### What the task requires
Go over the data and copy out each line with "Universo" in it.

### Raw data

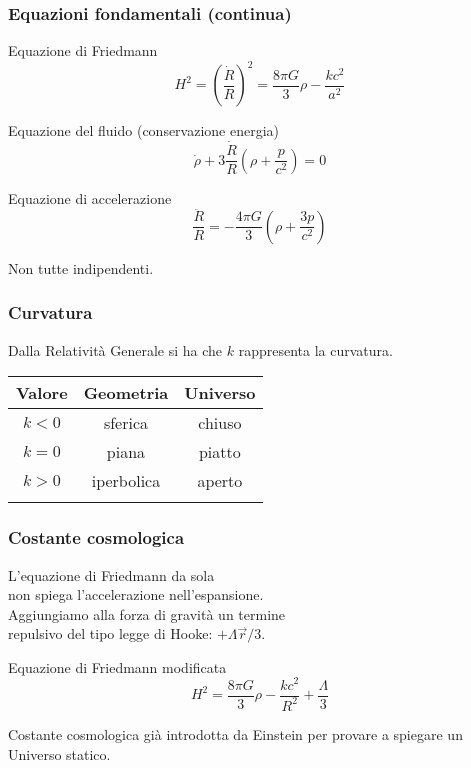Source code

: \begin{frame}
  \frametitle{Equazioni fondamentali (continua)}
  \begin{block}{Equazione di Friedmann}
    \begin{equation*}
      H^2 = \left( \frac{\dot{R}}{R} \right)^2 = \frac{8\pi G}{3}\rho -
      \frac{kc^2}{a^2}
    \end{equation*}
  \end{block}
  \pause{}
  \begin{block}{Equazione del fluido (conservazione energia)}
    \begin{equation*}
      \dot{\rho} + 3\frac{\dot{R}}{R}\left( \rho + \frac{p}{c^2} \right) = 0
    \end{equation*}
  \end{block}
  \pause{}
  \begin{block}{Equazione di accelerazione}
    \begin{equation*}
    \frac{\ddot{R}}{R} = -\frac{4\pi G}{3}\left( \rho + \frac{3p}{c^2} \right)
  \end{equation*}
  \end{block}
  Non tutte indipendenti.
\end{frame}

\begin{frame}
  \frametitle{Curvatura}
  Dalla Relatività Generale si ha che $k$ rappresenta la curvatura.
  \begin{table}
    \centering
    \begin{tabular}{ccc}
      \toprule{}
      Valore  & Geometria  & Universo \\
      \midrule{}
      $k < 0$ & sferica    & chiuso   \\
      $k = 0$ & piana      & piatto   \\
      $k > 0$ & iperbolica & aperto   \\
      \bottomrule{}
    \end{tabular}
  \end{table}
\end{frame}

\begin{frame}
  \frametitle{Costante cosmologica}
  L'equazione di Friedmann da sola \\
  non spiega l'accelerazione nell'espansione. \\
  Aggiungiamo alla forza di gravità un termine \\
  repulsivo del tipo legge di Hooke: $+\Lambda\vec{r}/3$.
  \begin{block}{Equazione di Friedmann modificata}
    \begin{equation*}
      H^2 = \frac{8\pi G}{3}\rho - \frac{kc^2}{R^2} + \frac{\Lambda}{3}
    \end{equation*}
  \end{block}
  Costante cosmologica già introdotta da Einstein per provare a spiegare un
  Universo statico.
\end{frame}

### Your response
      Valore  & Geometria  & Universo \\
  Universo statico.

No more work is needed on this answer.